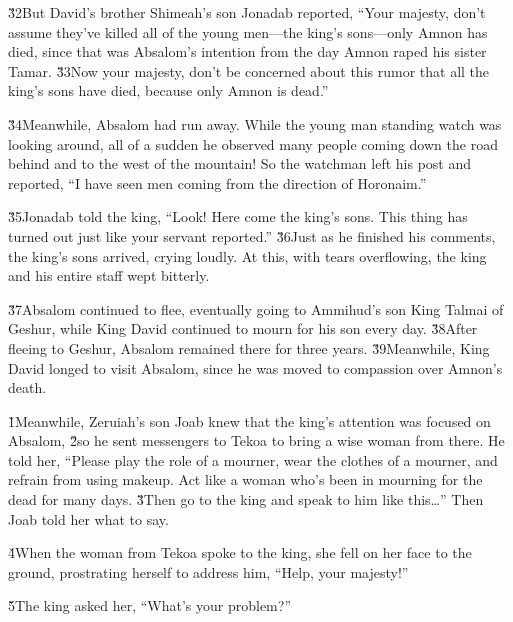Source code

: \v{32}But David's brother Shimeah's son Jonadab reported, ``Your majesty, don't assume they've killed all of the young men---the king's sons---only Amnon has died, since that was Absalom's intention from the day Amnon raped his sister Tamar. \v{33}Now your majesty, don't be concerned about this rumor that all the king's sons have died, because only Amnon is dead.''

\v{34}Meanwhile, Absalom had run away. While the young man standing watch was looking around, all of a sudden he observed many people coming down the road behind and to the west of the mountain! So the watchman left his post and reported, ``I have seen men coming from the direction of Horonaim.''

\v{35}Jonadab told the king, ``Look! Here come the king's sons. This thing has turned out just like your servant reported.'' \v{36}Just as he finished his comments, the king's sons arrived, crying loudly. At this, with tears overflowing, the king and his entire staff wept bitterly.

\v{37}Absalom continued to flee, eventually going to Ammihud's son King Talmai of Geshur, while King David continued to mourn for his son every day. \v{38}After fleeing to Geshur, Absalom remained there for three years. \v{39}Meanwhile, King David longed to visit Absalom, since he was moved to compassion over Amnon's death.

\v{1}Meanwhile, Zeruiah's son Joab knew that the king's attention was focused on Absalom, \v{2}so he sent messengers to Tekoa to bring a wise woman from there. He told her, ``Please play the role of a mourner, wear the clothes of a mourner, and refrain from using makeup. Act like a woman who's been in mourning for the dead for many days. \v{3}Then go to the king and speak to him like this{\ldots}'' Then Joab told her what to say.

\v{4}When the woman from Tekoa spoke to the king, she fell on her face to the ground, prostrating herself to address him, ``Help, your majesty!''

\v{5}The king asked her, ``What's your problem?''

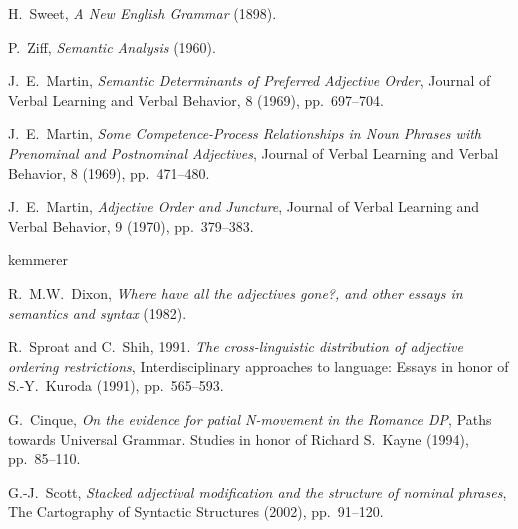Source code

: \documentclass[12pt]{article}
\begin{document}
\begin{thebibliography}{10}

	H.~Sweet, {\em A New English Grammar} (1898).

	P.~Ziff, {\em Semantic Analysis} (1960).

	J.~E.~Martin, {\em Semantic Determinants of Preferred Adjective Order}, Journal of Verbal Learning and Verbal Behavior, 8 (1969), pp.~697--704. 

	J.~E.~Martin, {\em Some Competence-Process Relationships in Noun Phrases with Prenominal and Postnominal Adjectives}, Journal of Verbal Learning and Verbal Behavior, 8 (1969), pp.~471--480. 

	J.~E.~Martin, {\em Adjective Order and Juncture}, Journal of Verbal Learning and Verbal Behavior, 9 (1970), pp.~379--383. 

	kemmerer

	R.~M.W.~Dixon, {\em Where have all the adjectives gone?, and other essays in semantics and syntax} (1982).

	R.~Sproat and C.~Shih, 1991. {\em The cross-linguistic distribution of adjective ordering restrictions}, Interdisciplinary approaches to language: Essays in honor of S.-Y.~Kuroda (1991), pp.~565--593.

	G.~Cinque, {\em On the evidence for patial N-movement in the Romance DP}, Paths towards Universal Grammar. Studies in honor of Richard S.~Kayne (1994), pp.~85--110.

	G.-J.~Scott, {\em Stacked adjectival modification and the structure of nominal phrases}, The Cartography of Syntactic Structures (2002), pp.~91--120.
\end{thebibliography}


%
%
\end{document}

▬▬▬

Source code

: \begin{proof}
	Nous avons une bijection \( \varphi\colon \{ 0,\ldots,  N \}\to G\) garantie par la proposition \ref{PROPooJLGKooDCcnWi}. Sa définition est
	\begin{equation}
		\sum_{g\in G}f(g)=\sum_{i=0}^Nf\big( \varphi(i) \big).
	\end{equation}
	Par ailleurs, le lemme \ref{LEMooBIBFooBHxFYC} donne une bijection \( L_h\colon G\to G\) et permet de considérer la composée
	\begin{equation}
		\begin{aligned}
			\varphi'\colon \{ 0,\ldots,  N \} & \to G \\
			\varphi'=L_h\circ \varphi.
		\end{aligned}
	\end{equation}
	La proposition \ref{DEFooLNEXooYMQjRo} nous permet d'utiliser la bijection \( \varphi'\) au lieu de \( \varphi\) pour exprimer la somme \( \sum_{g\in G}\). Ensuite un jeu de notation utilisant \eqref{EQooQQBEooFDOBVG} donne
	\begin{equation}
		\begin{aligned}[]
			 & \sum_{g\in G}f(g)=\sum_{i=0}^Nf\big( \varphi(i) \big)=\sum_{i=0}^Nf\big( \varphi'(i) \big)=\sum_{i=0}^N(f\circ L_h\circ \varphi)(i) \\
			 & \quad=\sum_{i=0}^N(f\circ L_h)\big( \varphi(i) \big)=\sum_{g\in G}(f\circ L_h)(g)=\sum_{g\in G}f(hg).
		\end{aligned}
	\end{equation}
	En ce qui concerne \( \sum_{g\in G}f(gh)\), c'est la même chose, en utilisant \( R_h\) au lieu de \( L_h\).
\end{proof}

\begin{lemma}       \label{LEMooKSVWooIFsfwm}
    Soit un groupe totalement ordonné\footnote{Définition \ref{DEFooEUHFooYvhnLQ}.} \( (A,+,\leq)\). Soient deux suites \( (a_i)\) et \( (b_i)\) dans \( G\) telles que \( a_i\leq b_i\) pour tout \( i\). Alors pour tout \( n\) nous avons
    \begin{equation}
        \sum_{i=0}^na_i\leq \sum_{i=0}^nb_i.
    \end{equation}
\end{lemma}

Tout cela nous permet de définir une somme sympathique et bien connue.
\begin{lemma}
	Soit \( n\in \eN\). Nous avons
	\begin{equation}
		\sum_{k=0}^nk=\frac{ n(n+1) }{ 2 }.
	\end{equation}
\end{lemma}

▬▬▬

**INSTRUCTIONS TO FOLLOW:** Show every line of the records above that contains the word "dead".

**SOLUTION:**
: \v{32}But David's brother Shimeah's son Jonadab reported, ``Your majesty, don't assume they've killed all of the young men---the king's sons---only Amnon has died, since that was Absalom's intention from the day Amnon raped his sister Tamar. \v{33}Now your majesty, don't be concerned about this rumor that all the king's sons have died, because only Amnon is dead.''
\v{1}Meanwhile, Zeruiah's son Joab knew that the king's attention was focused on Absalom, \v{2}so he sent messengers to Tekoa to bring a wise woman from there. He told her, ``Please play the role of a mourner, wear the clothes of a mourner, and refrain from using makeup. Act like a woman who's been in mourning for the dead for many days. \v{3}Then go to the king and speak to him like this{\ldots}'' Then Joab told her what to say.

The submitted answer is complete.